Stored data
▶
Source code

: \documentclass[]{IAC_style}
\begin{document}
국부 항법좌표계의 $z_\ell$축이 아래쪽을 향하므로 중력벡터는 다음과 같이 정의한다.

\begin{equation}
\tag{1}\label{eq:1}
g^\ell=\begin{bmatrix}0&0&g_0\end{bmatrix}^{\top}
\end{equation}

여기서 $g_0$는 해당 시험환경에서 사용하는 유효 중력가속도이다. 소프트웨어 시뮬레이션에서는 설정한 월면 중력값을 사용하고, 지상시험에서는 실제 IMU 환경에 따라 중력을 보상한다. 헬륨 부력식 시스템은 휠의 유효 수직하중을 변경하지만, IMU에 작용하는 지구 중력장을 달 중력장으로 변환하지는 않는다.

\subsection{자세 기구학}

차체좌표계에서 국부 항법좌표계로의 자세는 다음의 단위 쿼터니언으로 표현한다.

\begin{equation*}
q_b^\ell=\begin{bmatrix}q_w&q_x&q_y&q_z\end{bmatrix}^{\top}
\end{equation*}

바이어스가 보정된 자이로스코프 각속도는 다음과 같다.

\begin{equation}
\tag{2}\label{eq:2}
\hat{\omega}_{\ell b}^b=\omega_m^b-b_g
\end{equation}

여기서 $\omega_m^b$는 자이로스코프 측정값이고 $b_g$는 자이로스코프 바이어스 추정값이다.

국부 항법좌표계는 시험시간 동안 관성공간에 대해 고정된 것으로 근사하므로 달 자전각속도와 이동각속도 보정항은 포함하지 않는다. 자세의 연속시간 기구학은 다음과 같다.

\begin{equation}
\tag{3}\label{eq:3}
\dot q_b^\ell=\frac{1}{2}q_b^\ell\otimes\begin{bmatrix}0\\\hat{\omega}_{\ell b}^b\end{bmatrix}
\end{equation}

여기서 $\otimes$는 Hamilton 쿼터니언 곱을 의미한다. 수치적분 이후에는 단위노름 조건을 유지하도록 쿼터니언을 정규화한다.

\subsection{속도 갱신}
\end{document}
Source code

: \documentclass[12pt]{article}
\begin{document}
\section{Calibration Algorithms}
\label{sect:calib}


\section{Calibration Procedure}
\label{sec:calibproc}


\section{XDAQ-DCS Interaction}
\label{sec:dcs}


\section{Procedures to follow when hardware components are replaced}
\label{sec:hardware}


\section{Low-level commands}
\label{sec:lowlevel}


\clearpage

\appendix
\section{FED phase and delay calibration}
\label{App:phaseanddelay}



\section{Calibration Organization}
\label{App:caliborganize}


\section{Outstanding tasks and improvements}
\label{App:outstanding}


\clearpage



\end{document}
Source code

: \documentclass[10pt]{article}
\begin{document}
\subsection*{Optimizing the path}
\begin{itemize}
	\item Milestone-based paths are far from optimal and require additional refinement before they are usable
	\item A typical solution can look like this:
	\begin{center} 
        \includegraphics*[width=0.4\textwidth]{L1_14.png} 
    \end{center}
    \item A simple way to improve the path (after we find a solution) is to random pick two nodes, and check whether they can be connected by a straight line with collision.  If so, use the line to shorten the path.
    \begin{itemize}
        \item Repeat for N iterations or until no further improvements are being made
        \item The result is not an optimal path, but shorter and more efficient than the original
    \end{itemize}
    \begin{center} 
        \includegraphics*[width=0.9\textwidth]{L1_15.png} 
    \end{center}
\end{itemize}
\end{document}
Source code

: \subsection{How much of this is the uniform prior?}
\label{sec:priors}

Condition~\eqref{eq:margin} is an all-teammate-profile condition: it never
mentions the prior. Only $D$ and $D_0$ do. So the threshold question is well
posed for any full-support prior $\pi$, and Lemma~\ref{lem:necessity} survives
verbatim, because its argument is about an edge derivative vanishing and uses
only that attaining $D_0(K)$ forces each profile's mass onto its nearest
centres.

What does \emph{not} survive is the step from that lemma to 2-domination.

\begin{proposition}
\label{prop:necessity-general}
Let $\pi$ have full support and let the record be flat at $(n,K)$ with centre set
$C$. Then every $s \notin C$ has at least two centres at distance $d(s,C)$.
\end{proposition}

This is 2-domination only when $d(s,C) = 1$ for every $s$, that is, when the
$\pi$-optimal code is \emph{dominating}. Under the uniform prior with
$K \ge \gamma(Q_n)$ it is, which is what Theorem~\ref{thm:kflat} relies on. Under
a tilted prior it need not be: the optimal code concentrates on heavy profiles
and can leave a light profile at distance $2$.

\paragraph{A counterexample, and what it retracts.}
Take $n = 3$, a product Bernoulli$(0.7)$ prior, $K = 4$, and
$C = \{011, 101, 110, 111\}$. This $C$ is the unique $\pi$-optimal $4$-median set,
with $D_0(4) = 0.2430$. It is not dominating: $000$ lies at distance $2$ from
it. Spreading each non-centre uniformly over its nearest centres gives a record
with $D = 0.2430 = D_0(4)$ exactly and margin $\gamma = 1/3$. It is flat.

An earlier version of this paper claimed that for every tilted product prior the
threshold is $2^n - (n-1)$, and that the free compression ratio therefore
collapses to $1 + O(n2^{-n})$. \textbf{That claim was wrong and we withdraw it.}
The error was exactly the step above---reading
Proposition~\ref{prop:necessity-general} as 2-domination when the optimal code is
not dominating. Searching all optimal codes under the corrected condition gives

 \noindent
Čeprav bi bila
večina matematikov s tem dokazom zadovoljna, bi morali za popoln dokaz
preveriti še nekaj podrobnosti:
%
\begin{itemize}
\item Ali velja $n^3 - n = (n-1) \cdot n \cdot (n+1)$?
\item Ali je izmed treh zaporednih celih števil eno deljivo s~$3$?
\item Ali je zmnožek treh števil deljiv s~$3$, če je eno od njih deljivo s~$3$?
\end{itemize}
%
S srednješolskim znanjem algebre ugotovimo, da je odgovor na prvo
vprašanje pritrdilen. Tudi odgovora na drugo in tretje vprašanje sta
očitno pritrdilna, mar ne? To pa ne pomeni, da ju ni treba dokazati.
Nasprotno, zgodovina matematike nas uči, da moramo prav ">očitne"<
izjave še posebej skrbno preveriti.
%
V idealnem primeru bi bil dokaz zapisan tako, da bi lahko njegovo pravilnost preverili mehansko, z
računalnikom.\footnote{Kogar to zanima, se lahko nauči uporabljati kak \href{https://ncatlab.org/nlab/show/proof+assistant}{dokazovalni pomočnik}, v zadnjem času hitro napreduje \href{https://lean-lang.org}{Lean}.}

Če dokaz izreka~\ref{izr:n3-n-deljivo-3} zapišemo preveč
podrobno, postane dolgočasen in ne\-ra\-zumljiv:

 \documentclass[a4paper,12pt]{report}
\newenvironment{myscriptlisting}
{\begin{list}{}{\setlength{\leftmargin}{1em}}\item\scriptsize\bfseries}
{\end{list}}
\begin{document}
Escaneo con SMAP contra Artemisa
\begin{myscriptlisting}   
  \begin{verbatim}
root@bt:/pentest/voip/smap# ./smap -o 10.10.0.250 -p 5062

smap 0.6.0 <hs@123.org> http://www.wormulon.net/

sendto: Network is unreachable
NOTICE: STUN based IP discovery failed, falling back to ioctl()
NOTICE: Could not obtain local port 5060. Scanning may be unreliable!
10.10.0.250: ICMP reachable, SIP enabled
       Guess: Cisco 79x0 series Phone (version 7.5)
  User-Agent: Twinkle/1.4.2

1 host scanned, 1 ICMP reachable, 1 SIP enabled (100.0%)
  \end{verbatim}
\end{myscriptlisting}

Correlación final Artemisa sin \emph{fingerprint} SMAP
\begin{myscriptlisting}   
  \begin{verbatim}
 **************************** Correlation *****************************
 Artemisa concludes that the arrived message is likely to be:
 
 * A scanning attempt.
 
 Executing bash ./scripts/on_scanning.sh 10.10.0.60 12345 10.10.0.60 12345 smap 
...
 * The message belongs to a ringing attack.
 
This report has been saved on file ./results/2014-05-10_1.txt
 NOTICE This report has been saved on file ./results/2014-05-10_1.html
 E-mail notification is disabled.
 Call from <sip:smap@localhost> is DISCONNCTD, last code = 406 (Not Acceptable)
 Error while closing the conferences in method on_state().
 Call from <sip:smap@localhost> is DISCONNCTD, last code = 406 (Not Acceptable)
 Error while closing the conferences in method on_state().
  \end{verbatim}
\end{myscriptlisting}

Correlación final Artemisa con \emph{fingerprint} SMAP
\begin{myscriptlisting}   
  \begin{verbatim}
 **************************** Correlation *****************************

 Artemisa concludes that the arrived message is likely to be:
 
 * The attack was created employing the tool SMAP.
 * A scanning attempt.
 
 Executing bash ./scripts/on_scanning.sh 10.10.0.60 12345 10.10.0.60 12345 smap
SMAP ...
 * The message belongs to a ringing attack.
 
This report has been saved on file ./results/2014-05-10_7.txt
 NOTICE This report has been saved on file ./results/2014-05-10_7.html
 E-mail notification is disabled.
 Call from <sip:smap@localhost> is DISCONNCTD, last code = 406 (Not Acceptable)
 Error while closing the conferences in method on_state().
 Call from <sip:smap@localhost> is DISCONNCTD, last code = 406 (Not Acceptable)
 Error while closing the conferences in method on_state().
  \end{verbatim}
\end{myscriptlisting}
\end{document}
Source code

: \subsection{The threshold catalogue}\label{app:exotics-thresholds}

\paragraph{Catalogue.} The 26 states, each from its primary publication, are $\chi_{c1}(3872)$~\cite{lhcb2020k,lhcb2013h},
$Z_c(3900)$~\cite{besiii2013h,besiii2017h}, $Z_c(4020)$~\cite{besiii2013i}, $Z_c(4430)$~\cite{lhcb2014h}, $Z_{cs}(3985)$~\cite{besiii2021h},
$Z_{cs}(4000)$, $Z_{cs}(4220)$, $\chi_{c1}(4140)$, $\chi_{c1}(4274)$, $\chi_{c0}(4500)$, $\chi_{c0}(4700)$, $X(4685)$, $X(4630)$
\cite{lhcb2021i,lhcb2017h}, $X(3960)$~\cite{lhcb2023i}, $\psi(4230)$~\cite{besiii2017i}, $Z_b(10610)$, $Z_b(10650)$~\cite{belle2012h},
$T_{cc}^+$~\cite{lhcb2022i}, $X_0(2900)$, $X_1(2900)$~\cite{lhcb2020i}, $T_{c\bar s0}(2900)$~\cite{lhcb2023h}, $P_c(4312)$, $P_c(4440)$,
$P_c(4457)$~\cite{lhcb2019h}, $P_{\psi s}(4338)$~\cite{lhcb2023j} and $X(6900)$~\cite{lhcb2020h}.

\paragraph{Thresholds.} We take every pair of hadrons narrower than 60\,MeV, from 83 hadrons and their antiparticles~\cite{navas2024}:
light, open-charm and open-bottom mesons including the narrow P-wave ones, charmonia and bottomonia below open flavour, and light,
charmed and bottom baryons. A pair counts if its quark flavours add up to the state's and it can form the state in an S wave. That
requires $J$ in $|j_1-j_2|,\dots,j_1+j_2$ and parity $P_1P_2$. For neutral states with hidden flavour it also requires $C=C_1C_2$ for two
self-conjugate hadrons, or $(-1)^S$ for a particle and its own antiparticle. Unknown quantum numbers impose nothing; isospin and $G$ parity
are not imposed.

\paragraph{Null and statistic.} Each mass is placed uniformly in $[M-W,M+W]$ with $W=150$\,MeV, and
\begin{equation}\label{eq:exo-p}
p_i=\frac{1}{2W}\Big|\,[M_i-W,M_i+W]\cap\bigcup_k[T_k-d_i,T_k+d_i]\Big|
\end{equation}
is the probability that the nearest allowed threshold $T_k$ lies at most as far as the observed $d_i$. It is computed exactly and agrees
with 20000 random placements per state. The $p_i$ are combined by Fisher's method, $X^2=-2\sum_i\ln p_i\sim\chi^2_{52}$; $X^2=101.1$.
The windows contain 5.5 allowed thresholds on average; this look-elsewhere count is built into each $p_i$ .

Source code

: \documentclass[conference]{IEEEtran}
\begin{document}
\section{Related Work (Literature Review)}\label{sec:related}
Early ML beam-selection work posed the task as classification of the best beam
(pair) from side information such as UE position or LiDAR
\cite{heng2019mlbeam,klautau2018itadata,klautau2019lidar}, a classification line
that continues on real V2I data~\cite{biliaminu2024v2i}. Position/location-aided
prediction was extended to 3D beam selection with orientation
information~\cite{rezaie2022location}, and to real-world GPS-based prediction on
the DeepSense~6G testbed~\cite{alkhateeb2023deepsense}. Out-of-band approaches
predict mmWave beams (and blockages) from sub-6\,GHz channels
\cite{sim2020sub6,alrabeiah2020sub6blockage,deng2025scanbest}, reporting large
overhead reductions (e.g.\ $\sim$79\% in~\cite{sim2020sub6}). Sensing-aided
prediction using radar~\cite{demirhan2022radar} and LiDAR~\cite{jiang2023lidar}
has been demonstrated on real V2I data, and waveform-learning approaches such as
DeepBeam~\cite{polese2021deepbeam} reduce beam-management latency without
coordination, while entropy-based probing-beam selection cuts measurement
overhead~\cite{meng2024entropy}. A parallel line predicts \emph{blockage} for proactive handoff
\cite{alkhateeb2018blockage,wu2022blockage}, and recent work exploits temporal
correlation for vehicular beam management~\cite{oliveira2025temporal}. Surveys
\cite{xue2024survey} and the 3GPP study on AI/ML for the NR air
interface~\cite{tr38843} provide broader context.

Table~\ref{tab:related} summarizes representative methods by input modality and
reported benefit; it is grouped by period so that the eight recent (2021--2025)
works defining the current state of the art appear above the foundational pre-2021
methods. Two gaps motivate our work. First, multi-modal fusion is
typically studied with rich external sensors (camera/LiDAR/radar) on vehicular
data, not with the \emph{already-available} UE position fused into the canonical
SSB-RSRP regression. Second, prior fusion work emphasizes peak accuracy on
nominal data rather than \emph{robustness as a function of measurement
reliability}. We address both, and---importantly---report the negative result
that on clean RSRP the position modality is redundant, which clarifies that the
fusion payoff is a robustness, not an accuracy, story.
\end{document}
◀
Task objective
If a line in the records above has the word "Executing", copy it.

Answer to the problem
 Executing bash ./scripts/on_scanning.sh 10.10.0.60 12345 10.10.0.60 12345 smap 
 Executing bash ./scripts/on_scanning.sh 10.10.0.60 12345 10.10.0.60 12345 smap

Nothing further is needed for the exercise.